> **Work to complete**:
Please count the lines in these records that contain "html" and give only that count.

> **Material for this task**:

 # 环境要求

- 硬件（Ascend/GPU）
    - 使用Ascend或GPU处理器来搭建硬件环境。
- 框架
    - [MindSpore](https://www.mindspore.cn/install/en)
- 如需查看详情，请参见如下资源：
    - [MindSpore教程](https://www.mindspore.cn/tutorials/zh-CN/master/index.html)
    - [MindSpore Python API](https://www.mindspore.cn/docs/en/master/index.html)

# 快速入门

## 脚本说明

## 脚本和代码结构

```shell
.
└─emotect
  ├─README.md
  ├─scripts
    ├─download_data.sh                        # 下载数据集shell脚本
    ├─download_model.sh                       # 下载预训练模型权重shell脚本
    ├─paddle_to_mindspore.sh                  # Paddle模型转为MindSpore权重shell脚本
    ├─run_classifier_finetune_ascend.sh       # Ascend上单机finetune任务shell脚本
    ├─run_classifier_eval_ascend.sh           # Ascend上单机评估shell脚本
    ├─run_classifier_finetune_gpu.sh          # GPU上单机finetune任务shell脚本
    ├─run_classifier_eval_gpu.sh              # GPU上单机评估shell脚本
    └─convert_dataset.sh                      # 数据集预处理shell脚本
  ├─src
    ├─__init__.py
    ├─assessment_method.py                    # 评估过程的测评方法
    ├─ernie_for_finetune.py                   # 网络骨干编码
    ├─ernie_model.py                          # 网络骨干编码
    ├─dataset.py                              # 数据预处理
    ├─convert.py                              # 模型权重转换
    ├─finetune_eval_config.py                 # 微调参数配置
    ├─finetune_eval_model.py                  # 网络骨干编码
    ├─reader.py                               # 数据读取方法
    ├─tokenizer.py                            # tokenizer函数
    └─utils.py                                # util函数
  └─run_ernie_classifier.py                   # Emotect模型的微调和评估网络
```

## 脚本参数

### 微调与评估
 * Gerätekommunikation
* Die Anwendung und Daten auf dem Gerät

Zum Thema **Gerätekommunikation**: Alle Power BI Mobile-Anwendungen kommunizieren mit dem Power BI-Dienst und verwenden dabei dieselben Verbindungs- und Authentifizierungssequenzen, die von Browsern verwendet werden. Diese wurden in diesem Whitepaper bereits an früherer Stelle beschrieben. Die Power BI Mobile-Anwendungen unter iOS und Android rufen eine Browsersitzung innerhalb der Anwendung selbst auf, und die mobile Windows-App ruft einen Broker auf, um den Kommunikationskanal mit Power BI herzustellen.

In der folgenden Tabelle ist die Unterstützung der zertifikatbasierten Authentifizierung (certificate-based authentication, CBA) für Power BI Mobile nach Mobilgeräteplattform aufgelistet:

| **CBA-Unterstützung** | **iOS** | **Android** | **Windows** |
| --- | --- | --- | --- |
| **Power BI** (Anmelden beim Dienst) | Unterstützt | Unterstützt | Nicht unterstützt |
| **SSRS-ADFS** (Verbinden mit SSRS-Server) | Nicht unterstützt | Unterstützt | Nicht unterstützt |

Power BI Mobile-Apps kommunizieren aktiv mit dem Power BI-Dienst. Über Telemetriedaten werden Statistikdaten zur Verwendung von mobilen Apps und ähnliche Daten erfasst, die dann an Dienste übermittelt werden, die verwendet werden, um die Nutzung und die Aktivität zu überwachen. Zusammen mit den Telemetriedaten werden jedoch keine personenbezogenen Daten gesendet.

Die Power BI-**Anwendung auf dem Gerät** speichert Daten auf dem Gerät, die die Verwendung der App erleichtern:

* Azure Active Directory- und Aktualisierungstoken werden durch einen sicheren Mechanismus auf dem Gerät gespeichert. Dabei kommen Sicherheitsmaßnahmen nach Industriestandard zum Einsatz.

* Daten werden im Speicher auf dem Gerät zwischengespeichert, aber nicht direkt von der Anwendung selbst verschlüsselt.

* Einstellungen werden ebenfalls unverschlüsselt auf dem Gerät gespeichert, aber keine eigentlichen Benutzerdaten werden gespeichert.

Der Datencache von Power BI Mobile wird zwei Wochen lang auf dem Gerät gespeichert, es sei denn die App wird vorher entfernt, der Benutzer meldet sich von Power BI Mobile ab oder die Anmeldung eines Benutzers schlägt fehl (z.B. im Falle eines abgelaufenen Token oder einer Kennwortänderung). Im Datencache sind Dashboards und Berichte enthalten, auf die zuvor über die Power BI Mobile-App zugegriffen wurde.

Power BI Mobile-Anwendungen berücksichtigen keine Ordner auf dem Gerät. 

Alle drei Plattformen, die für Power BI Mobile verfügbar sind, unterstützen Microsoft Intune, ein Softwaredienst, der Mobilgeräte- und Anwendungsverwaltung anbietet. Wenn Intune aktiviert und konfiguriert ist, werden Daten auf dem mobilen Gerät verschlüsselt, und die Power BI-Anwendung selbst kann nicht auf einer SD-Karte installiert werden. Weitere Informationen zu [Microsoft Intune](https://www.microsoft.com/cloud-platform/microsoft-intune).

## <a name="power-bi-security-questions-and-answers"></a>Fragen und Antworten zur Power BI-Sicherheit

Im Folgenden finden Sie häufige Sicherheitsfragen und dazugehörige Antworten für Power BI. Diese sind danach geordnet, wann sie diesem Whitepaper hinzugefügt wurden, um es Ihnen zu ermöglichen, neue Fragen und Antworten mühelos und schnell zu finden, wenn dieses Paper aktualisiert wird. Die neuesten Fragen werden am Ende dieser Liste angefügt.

> **Written response**:
2